Molecular stiffness and aromatic ring position – Crucial structural factors in the self-assembly processes of phenyl alcohols

Abstract

The combination of dielectric, infrared, and diffraction studies was used to study the impact of the phenyl ring and molecular stiffness on the self-assembly phenomena in four model aromatic alcohols: 1-phenyl-1-propanol, 3-phenyl-1-propanol, 1-phenyl-2-propyn-1-ol and 3-phenyl-2-propyn-1-ol. Firstly, it is shown that even highly sterically hindered molecules can associate and organize themselves into nanosized clusters. However, their size, concentration, and degree of order decrease with growing steric hindrance and intramolecular stiffness. Secondly, a twofold intermolecular assembly via O-H…π and O-H…O schemes is proved to exist in the aromatic alcohols.
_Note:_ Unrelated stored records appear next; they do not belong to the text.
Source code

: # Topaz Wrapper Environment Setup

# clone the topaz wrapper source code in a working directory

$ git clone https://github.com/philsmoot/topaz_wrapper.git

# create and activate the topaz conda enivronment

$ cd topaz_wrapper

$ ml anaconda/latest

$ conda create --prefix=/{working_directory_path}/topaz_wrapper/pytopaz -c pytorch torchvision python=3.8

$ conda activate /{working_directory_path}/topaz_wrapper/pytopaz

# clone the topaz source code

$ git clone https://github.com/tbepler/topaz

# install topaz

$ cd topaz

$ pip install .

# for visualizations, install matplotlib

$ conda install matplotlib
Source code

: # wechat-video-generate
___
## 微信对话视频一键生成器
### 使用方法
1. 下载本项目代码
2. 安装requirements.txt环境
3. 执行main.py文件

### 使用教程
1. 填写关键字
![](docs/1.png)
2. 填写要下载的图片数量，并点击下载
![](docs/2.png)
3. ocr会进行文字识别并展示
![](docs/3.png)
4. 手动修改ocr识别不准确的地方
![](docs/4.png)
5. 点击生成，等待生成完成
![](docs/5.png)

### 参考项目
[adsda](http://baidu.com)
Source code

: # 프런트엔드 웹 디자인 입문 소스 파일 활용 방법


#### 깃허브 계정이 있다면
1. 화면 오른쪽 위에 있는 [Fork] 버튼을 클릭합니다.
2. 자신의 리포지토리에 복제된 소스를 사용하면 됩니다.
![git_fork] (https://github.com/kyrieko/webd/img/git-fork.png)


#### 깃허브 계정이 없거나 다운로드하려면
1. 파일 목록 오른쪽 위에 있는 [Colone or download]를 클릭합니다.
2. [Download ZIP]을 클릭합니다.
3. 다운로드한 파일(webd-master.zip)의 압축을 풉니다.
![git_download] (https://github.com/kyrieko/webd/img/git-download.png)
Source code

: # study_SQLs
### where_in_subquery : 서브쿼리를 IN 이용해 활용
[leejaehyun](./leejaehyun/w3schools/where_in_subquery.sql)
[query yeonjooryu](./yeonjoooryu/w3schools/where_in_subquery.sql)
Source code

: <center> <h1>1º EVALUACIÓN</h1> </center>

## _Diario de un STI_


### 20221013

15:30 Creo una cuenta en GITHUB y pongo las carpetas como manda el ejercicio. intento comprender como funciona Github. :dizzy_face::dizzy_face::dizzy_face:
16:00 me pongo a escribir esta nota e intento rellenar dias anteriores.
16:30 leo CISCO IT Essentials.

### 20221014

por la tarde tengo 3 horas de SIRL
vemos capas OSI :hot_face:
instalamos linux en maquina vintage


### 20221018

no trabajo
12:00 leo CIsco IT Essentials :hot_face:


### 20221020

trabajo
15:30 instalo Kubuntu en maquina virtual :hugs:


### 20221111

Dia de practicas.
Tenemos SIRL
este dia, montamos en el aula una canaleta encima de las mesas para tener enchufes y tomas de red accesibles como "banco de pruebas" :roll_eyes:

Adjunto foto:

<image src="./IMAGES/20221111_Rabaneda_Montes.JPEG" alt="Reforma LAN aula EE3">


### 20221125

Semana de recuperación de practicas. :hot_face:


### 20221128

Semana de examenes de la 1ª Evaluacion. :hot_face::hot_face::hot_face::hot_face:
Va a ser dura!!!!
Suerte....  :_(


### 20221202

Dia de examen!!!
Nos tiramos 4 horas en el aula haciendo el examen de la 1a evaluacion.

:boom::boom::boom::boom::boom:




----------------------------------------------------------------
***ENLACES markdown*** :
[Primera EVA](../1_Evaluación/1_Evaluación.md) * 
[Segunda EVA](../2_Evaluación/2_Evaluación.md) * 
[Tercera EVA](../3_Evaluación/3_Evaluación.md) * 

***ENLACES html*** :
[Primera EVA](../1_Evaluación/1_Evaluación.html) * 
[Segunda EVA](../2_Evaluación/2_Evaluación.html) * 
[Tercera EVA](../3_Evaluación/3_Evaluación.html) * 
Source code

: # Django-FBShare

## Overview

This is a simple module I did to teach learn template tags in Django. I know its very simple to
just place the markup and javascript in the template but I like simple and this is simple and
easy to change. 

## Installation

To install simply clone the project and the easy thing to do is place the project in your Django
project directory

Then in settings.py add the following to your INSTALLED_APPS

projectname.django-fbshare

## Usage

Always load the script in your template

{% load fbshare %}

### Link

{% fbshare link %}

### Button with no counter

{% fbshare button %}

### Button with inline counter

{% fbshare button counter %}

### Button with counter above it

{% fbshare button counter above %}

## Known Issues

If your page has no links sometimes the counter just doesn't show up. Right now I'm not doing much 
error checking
Consequently, the mechanism of hindering effect of the phenyl ring on the self-assembly is ascribed to its double role: (i) as a steric hindrance and (ii) as a source of O-H…π interactions, competitive with the hydrogen bonds of O-H…O scheme. Finally, it is shown that the growing tendency to self-association does not implicate the increase in the intermolecular ordering on a scale greater than one nanometer.